Tse says: “The likes of Standard Life, Scottish Equitable and Scottish Widows only offer one type of fund.”

Cracknell echoes Tse’s sentiments. “We recognise that many people are taking a more proactive approach to environmental issues but, if they want to replicate this within their pension savings, they need to choose an open architecture product as access to a range of ethical funds that is wide enough to enable them to diversify away from just one or two funds,” she says.

Tse says there is another issue – the lack of demand is deterring providers from offering employees a choice. Providers are being more restrictive than in the past in offering funds to employers. Whereas previously just three members would have been enough to offer an ethical option, now there needs to be at least 10 or 15 members, says Tse.

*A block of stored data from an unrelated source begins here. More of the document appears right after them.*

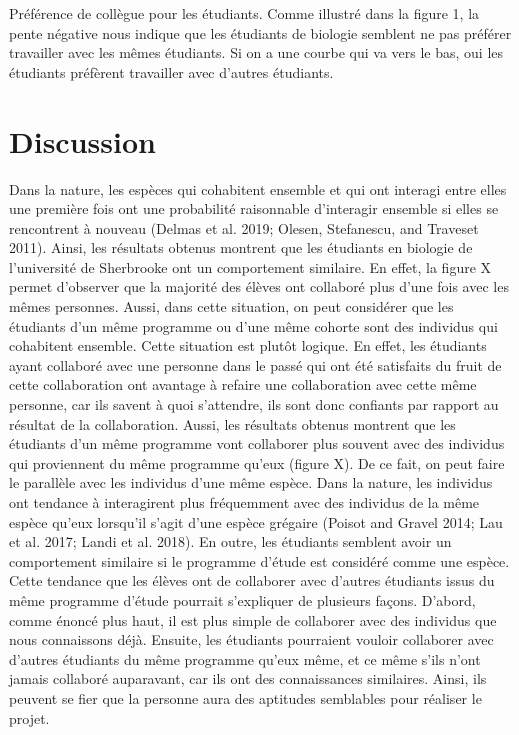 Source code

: \documentclass[9pt,twocolumn,twoside,]{pnas-new}
\begin{document}
Préférence de collègue pour les étudiants. Comme illustré dans la figure
1, la pente négative nous indique que les étudiants de biologie semblent
ne pas préférer travailler avec les mêmes étudiants. Si on a une courbe
qui va vers le bas, oui les étudiants préfèrent travailler avec d'autres
étudiants.

\hypertarget{discussion}{%
\section{Discussion}\label{discussion}}

Dans la nature, les espèces qui cohabitent ensemble et qui ont interagi
entre elles une première fois ont une probabilité raisonnable
d'interagir ensemble si elles se rencontrent à nouveau (Delmas et al.
2019; Olesen, Stefanescu, and Traveset 2011). Ainsi, les résultats
obtenus montrent que les étudiants en biologie de l'université de
Sherbrooke ont un comportement similaire. En effet, la figure X permet
d'observer que la majorité des élèves ont collaboré plus d'une fois avec
les mêmes personnes. Aussi, dans cette situation, on peut considérer que
les étudiants d'un même programme ou d'une même cohorte sont des
individus qui cohabitent ensemble. Cette situation est plutôt logique.
En effet, les étudiants ayant collaboré avec une personne dans le passé
qui ont été satisfaits du fruit de cette collaboration ont avantage à
refaire une collaboration avec cette même personne, car ils savent à
quoi s'attendre, ils sont donc confiants par rapport au résultat de la
collaboration. Aussi, les résultats obtenus montrent que les étudiants
d'un même programme vont collaborer plus souvent avec des individus qui
proviennent du même programme qu'eux (figure X). De ce fait, on peut
faire le parallèle avec les individus d'une même espèce. Dans la nature,
les individus ont tendance à interagirent plus fréquemment avec des
individus de la même espèce qu'eux lorsqu'il s'agit d'une espèce
grégaire (Poisot and Gravel 2014; Lau et al. 2017; Landi et al. 2018).
En outre, les étudiants semblent avoir un comportement similaire si le
programme d'étude est considéré comme une espèce. Cette tendance que les
élèves ont de collaborer avec d'autres étudiants issus du même programme
d'étude pourrait s'expliquer de plusieurs façons. D'abord, comme énoncé
plus haut, il est plus simple de collaborer avec des individus que nous
connaissons déjà. Ensuite, les étudiants pourraient vouloir collaborer
avec d'autres étudiants du même programme qu'eux même, et ce même s'ils
n'ont jamais collaboré auparavant, car ils ont des connaissances
similaires. Ainsi, ils peuvent se fier que la personne aura des
aptitudes semblables pour réaliser le projet.
\end{document}
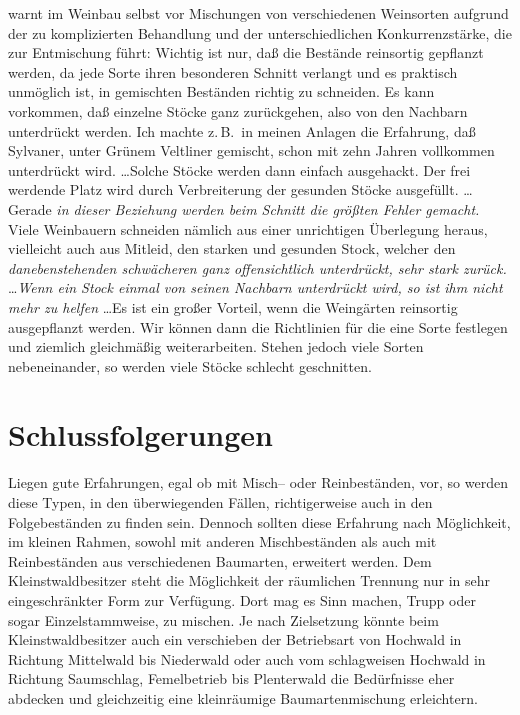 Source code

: \documentclass[twocolumn]{scrartcl}
\begin{document}
\citet[S.~126, 146 u.~152]{moser1966Weinbau} warnt im Weinbau selbst vor Mischungen von verschiedenen Weinsorten aufgrund der zu komplizierten Behandlung und der unterschiedlichen Konkurrenzstärke, die zur Entmischung führt: \frqq Wichtig ist nur, daß die Bestände reinsortig gepflanzt werden, da jede Sorte ihren besonderen Schnitt verlangt und es praktisch unmöglich ist, in gemischten Beständen richtig zu schneiden. Es kann vorkommen, daß einzelne Stöcke ganz zurückgehen, also von den Nachbarn unterdrückt werden. Ich machte z.\,B.\ in meinen Anlagen die Erfahrung, daß Sylvaner, unter Grünem Veltliner gemischt, schon mit zehn Jahren vollkommen unterdrückt wird. \dots Solche Stöcke werden dann einfach ausgehackt. Der frei werdende Platz wird durch Verbreiterung der gesunden Stöcke ausgefüllt. \dots Gerade \emph{in dieser Beziehung werden beim Schnitt die größten Fehler gemacht.} Viele Weinbauern schneiden nämlich aus einer unrichtigen Überlegung heraus, vielleicht auch aus Mitleid, den starken und gesunden Stock, welcher den \emph{danebenstehenden schwächeren ganz offensichtlich unterdrückt, sehr stark zurück.} \dots \emph{Wenn ein Stock einmal von seinen Nachbarn unterdrückt wird, so ist ihm nicht mehr zu helfen} \dots Es ist ein großer Vorteil, wenn die Weingärten reinsortig ausgepflanzt werden. Wir können dann die Richtlinien für die eine Sorte festlegen und ziemlich gleichmäßig weiterarbeiten. Stehen jedoch viele Sorten nebeneinander, so werden viele Stöcke schlecht geschnitten.\flqq{}

\section{Schlussfolgerungen}
\label{sec:schlussfolgerungen}

Liegen gute Erfahrungen, egal ob mit Misch-- oder Reinbeständen, vor, so werden
diese Typen, in den überwiegenden Fällen, richtigerweise auch in den
Folgebeständen zu finden sein. Dennoch sollten diese Erfahrung nach Möglichkeit,
im kleinen Rahmen, sowohl mit anderen Mischbeständen als auch mit Reinbeständen
aus verschiedenen Baumarten, erweitert werden. Dem Kleinstwaldbesitzer steht die Möglichkeit der räumlichen Trennung nur in sehr eingeschränkter Form zur Verfügung. Dort mag es Sinn machen, Trupp oder sogar Einzelstammweise, zu mischen. Je nach Zielsetzung könnte beim Kleinstwaldbesitzer auch ein verschieben der Betriebsart von Hochwald in Richtung Mittelwald bis Niederwald oder auch vom schlagweisen Hochwald in Richtung Saumschlag, Femelbetrieb bis Plenterwald die Bedürfnisse eher abdecken und gleichzeitig eine kleinräumige Baumartenmischung erleichtern.
\end{document}
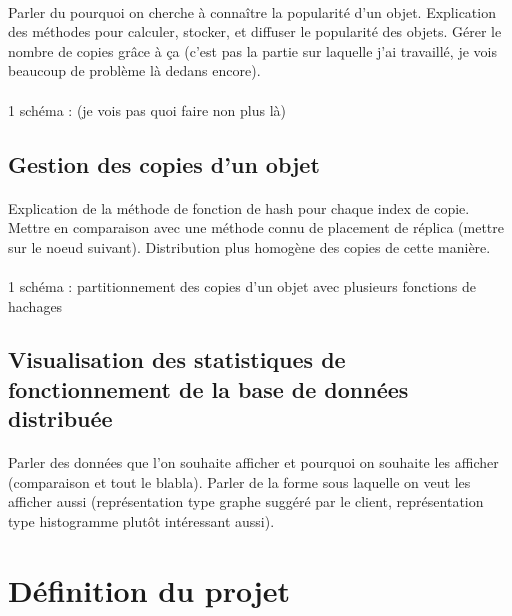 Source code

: \documentclass[12pt]{article}
\begin{document}
\paragraph{} Parler du pourquoi on cherche à connaître la popularité d'un objet. Explication des méthodes pour calculer, stocker, et diffuser le popularité des objets. Gérer le nombre de copies grâce à ça (c'est pas la partie sur laquelle j'ai travaillé, je vois beaucoup de problème là dedans encore).

\paragraph{} 1 schéma : (je vois pas quoi faire non plus là)

\subsection{Gestion des copies d'un objet}
\paragraph{} Explication de la méthode de fonction de hash pour chaque index de copie. Mettre en comparaison avec une méthode connu de placement de réplica (mettre sur le noeud suivant). Distribution plus homogène des copies de cette manière.

\paragraph{} 1 schéma : partitionnement des copies d'un objet avec plusieurs fonctions de hachages

\subsection{Visualisation des statistiques de fonctionnement de la base de données distribuée}
\paragraph{} Parler des données que l'on souhaite afficher et pourquoi on souhaite les afficher (comparaison et tout le blabla). Parler de la forme sous laquelle on veut les afficher aussi (représentation type graphe suggéré par le client, représentation type histogramme plutôt intéressant aussi).


\section{Définition du projet}
\end{document}
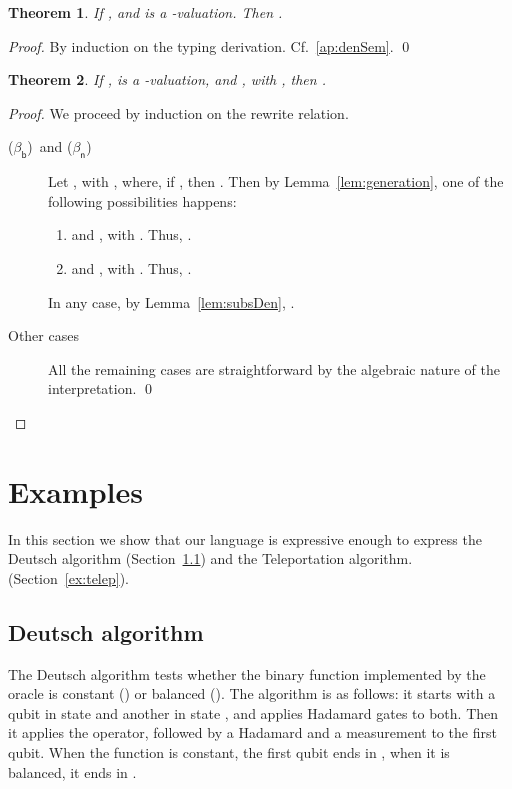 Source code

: \documentclass[preprint]{elsarticle}
\newtheorem{theorem}{Theorem}[section]
\newcommand\s[1]{\ensuremath{\mathsf{#1}}}
\newcommand\rbetab{(\s{\beta_b})}
\newcommand\rbetan{(\s{\beta_n})}
\begin{document}
\begin{theorem}\label{thm:soundness}
  If , and  is a -valuation. Then .
\end{theorem}
\begin{proof}
  By induction on the typing derivation. Cf.~\ref{ap:denSem}. \qed
\end{proof}

\begin{theorem}\label{thm:denRed}
  If ,  is a -valuation, and ,
  with , then .
\end{theorem}
\begin{proof}
  We proceed by induction on the rewrite relation.
  \begin{description}
  \item[\rbetab\ and \rbetan] Let , with , where, if , then . Then by
    Lemma~\ref{lem:generation}, one of the following possibilities happens:
    \begin{enumerate}
    \item  and , with
      . Thus, .
    \item  and ,
      with . Thus, .
    \end{enumerate}
    In any case, by Lemma~\ref{lem:subsDen}, .
  \item[Other cases] All the remaining cases are straightforward by the
    algebraic nature of the interpretation.
    \qed
  \end{description}
\end{proof}

\section{Examples}\label{sec:examples}
In this section we show that our language is expressive enough to express the
Deutsch algorithm (Section~\ref{ex:deut}) and the Teleportation algorithm.
(Section~\ref{ex:telep}).

\subsection{Deutsch algorithm}\label{ex:deut}
The Deutsch algorithm tests whether the binary function  implemented by the
oracle  is constant () or balanced (). The
algorithm is as follows: it starts with a qubit in state  and another in
state , and applies Hadamard gates to both. Then it applies the 
operator, followed by a Hadamard and a measurement to the first qubit. When the
function is constant, the first qubit ends in , when it is balanced, it
ends in .
\end{document}
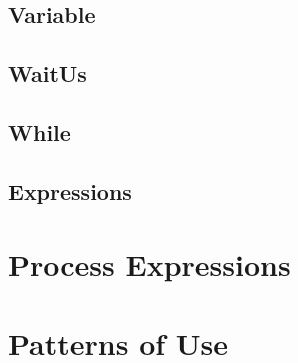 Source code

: \subsection{Variable}
\subsection{WaitUs}
\subsection{While}
\subsection{Expressions}

\section{Process Expressions}

\section{Patterns of Use}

“Profitability is key. Providers do not seem to like small numbers of members and potentially high turnovers. It is not cost effective – in the past it was possible to get bespoke solutions for clients – now that is more difficult,” he says. “If you are in a GPP and you want to invest in ethical funds, you will be very limited in the choice available with your provider, with possibly only a couple of fund choices,” says Tse.

It is a different scenario for group Sipps where there is a much wider range of ethical investment options available. “Some examples include Aberdeen Ethical World, Aegon Ethical and Henderson Global Care. In addition to purely “ethical” funds, there are others such as Jupiter Ecology where the screening of companies may be slightly different,” adds Lee Smythe, from Killik.

The cost implication could pour water on ethical funds ever becoming a staple part of the employee’s pension diet. According to the IMA SRI funds are not more expensive than ordinary funds – all funds tend to average a total expense ratio of around 1.6 per cent – but the problem for the pensions market is economies of scale.

Not only is this hindering take up now, it could pose a problem for Personal Accounts, which are committed to providing an ethical option. Questions will be raised on whether PADA will be able to deliver a cost effective ethical option come 2012 – the authority may have to consider a subsidy to be able to offer the choice.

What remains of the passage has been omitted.